● **Work to complete**
Which lines have the string "text"? Copy all of them from the entries below.

################

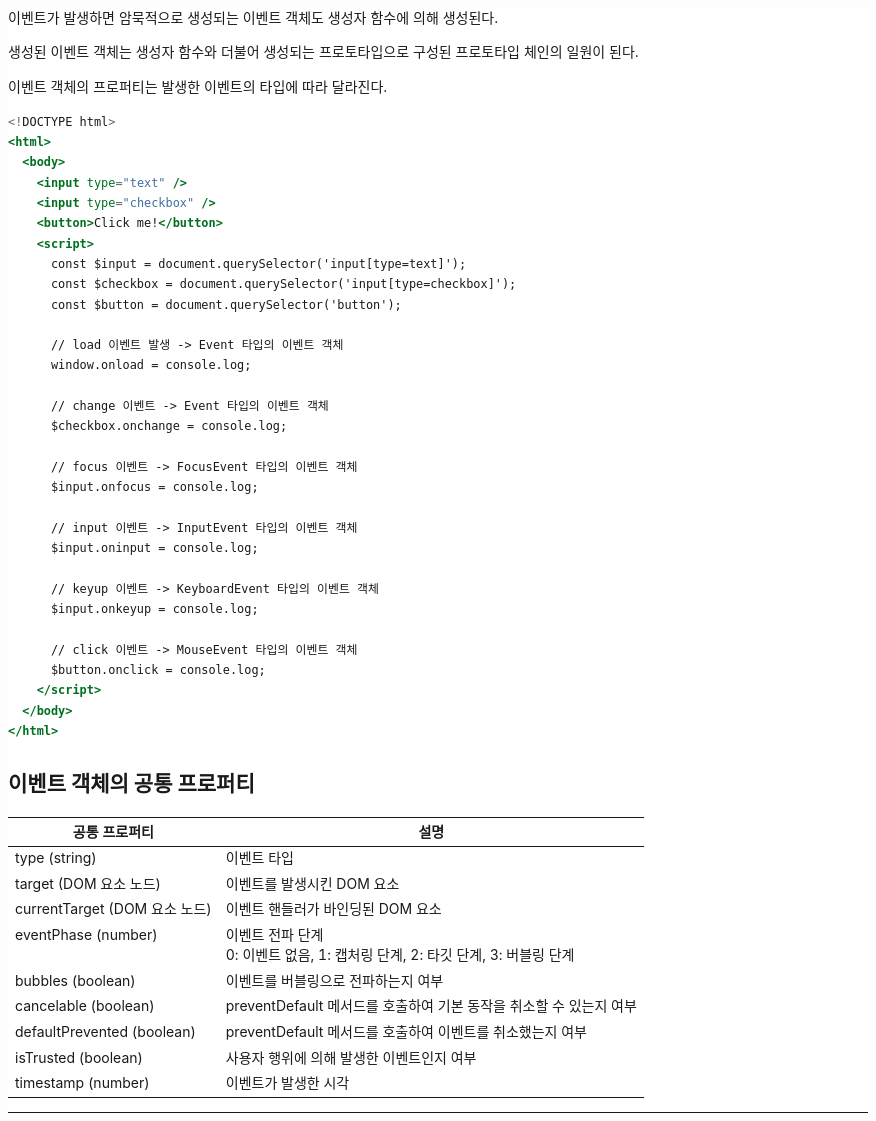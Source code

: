 이벤트가 발생하면 암묵적으로 생성되는 이벤트 객체도 생성자 함수에 의해 생성된다.

생성된 이벤트 객체는 생성자 함수와 더불어 생성되는 프로토타입으로 구성된 프로토타입 체인의 일원이 된다.

이벤트 객체의 프로퍼티는 발생한 이벤트의 타입에 따라 달라진다.

```jsx
<!DOCTYPE html>
<html>
  <body>
    <input type="text" />
    <input type="checkbox" />
    <button>Click me!</button>
    <script>
      const $input = document.querySelector('input[type=text]');
      const $checkbox = document.querySelector('input[type=checkbox]');
      const $button = document.querySelector('button');

      // load 이벤트 발생 -> Event 타입의 이벤트 객체
      window.onload = console.log;

      // change 이벤트 -> Event 타입의 이벤트 객체
      $checkbox.onchange = console.log;

      // focus 이벤트 -> FocusEvent 타입의 이벤트 객체
      $input.onfocus = console.log;

      // input 이벤트 -> InputEvent 타입의 이벤트 객체
      $input.oninput = console.log;

      // keyup 이벤트 -> KeyboardEvent 타입의 이벤트 객체
      $input.onkeyup = console.log;

      // click 이벤트 -> MouseEvent 타입의 이벤트 객체
      $button.onclick = console.log;
    </script>
  </body>
</html>
```

## 이벤트 객체의 공통 프로퍼티

| 공통 프로퍼티                 | 설명                                                                                |
| ----------------------------- | ----------------------------------------------------------------------------------- |
| type (string)                 | 이벤트 타입                                                                         |
| target (DOM 요소 노드)        | 이벤트를 발생시킨 DOM 요소                                                          |
| currentTarget (DOM 요소 노드) | 이벤트 핸들러가 바인딩된 DOM 요소                                                   |
| eventPhase (number)           | 이벤트 전파 단계 <br/> 0: 이벤트 없음, 1: 캡처링 단계, 2: 타깃 단계, 3: 버블링 단계 |
| bubbles (boolean)             | 이벤트를 버블링으로 전파하는지 여부                                                 |
| cancelable (boolean)          | preventDefault 메서드를 호출하여 기본 동작을 취소할 수 있는지 여부                  |
| defaultPrevented (boolean)    | preventDefault 메서드를 호출하여 이벤트를 취소했는지 여부                           |
| isTrusted (boolean)           | 사용자 행위에 의해 발생한 이벤트인지 여부                                           |
| timestamp (number)            | 이벤트가 발생한 시각                                                                |

---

################

● **Response area**
    <input type="text" />
      const $input = document.querySelector('input[type=text]');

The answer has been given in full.